The NTT IndyCar Series’ possible phased rollout of the new hybrid power unit regulations in 2022 would be a ‘waste of time and money’ according to Honda Performance Development President Ted Klaus.
In 2018 IndyCar set out plans to introduce hybrid regulations to the IndyCar Series alongside a new 2.4-litre twin-turbo V6 internal combustion engine, aiming to increase power output to over 900 horsepower.
Due to the Covid-19 pandemic, IndyCar president Jay Frye had made suggestions the hybrid rules could be delayed and implemented over the course of two seasons in an attempt to reduce costs.
Klaus revealed that Honda has a working prototype of the new power unit and insists there is technical importance in introducing the package as a whole and not done in multiple phases.
“I think it’s important for our fans to know that we’ve already spent a lot of time and energy towards development of a new engine,” Klaus told RACER.
“We went ahead, we have a running prototype, and we can’t wait to get that mated together with the hybrid, then test the whole power unit so that we can go racing with it as soon as possible.
“I’m saying we reject the idea that just the engine alone would run one year, and not introducing the hybrid until a year or two later would risk having to redo certain major parts of the engine.
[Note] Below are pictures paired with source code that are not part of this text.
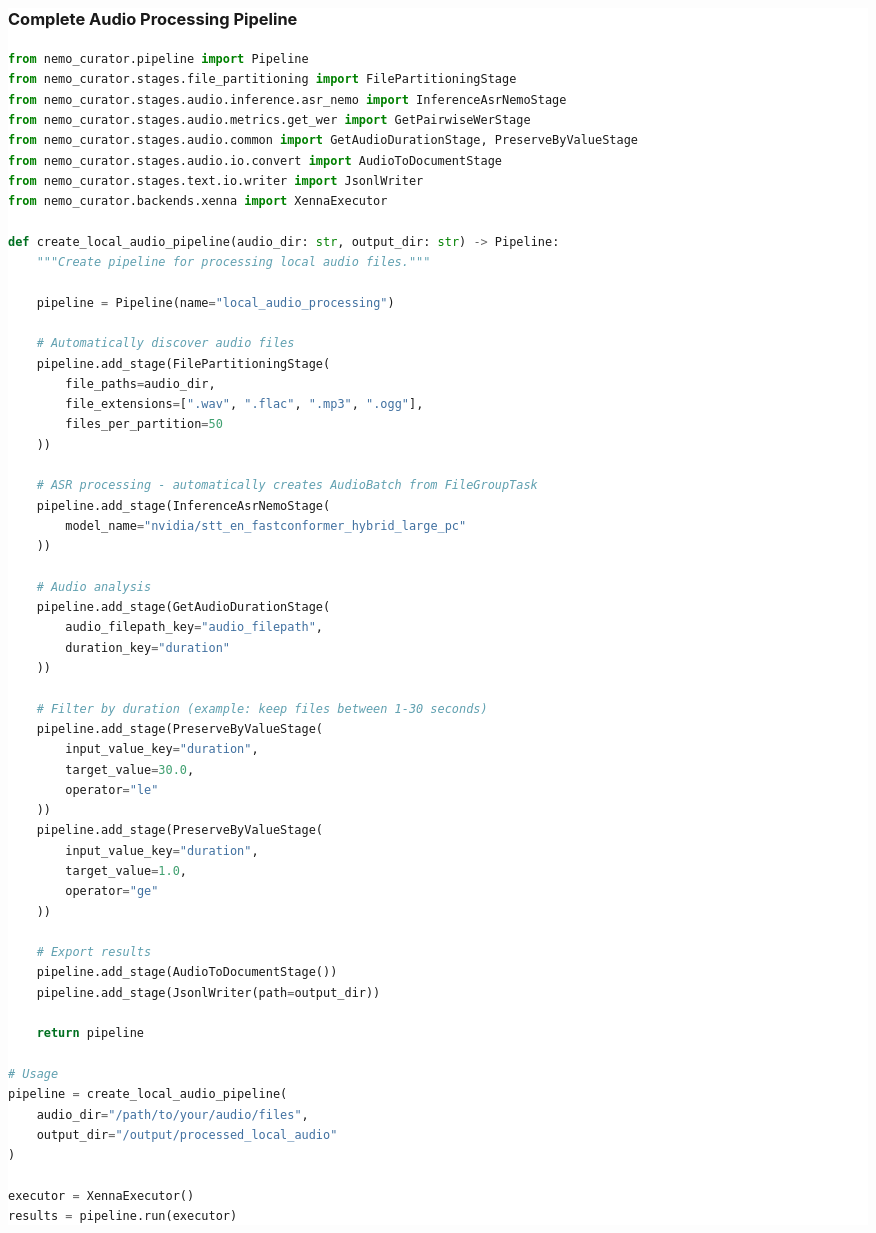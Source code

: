 ### Complete Audio Processing Pipeline

```python
from nemo_curator.pipeline import Pipeline
from nemo_curator.stages.file_partitioning import FilePartitioningStage
from nemo_curator.stages.audio.inference.asr_nemo import InferenceAsrNemoStage
from nemo_curator.stages.audio.metrics.get_wer import GetPairwiseWerStage
from nemo_curator.stages.audio.common import GetAudioDurationStage, PreserveByValueStage
from nemo_curator.stages.audio.io.convert import AudioToDocumentStage
from nemo_curator.stages.text.io.writer import JsonlWriter
from nemo_curator.backends.xenna import XennaExecutor

def create_local_audio_pipeline(audio_dir: str, output_dir: str) -> Pipeline:
    """Create pipeline for processing local audio files."""
    
    pipeline = Pipeline(name="local_audio_processing")
    
    # Automatically discover audio files
    pipeline.add_stage(FilePartitioningStage(
        file_paths=audio_dir,
        file_extensions=[".wav", ".flac", ".mp3", ".ogg"],
        files_per_partition=50
    ))
    
    # ASR processing - automatically creates AudioBatch from FileGroupTask
    pipeline.add_stage(InferenceAsrNemoStage(
        model_name="nvidia/stt_en_fastconformer_hybrid_large_pc"
    ))
    
    # Audio analysis
    pipeline.add_stage(GetAudioDurationStage(
        audio_filepath_key="audio_filepath",
        duration_key="duration"
    ))
    
    # Filter by duration (example: keep files between 1-30 seconds)
    pipeline.add_stage(PreserveByValueStage(
        input_value_key="duration",
        target_value=30.0,
        operator="le"
    ))
    pipeline.add_stage(PreserveByValueStage(
        input_value_key="duration",
        target_value=1.0,
        operator="ge"
    ))
    
    # Export results
    pipeline.add_stage(AudioToDocumentStage())
    pipeline.add_stage(JsonlWriter(path=output_dir))
    
    return pipeline

# Usage
pipeline = create_local_audio_pipeline(
    audio_dir="/path/to/your/audio/files",
    output_dir="/output/processed_local_audio"
)

executor = XennaExecutor()
results = pipeline.run(executor)
```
Introducing the engine and hybrid system in separate steps isn’t a logical technical plan.
“If your intention is to have a hybrid-plus-engine powertrain, that means it’s now a Power Unit. You have to design and develop them together, with the awareness of how all the components fit and work together.
“To translate this into language that our teams can understand, in our view, developing the engine and hybrid separately would be a waste of time and energy; a waste of money. Ultimately someone would have to pay for that.
“I think the days of the engine manufacturers absorbing more than our share of those costs are over, especially given COVID.
“We’re trying not to be a victim of COVID, but the effects of COVID further intensifies how we need to use our time and our money, in order to bring IndyCar into a stable, ongoing, innovative future.”
Klaus also expressed the need to move onto a new engine due to the age of the current specification.
“Our current engine, the one that’s competing in 2020, is in its ninth season,” he added.
“It is at the end of its design life. That engine was designed for a certain performance potential, and we’ve long since achieved that potential; there really is no development left in the design.
“When a design life is exceeded, what that means to us is many components of the engine are being highly stressed and are running right at the limit.
“This in turn means that we spend a lot of time, energy and money, quite frankly, supporting the engine in ways that we shouldn’t have to support it. That’s why we’re anxious to get on with the new engine.”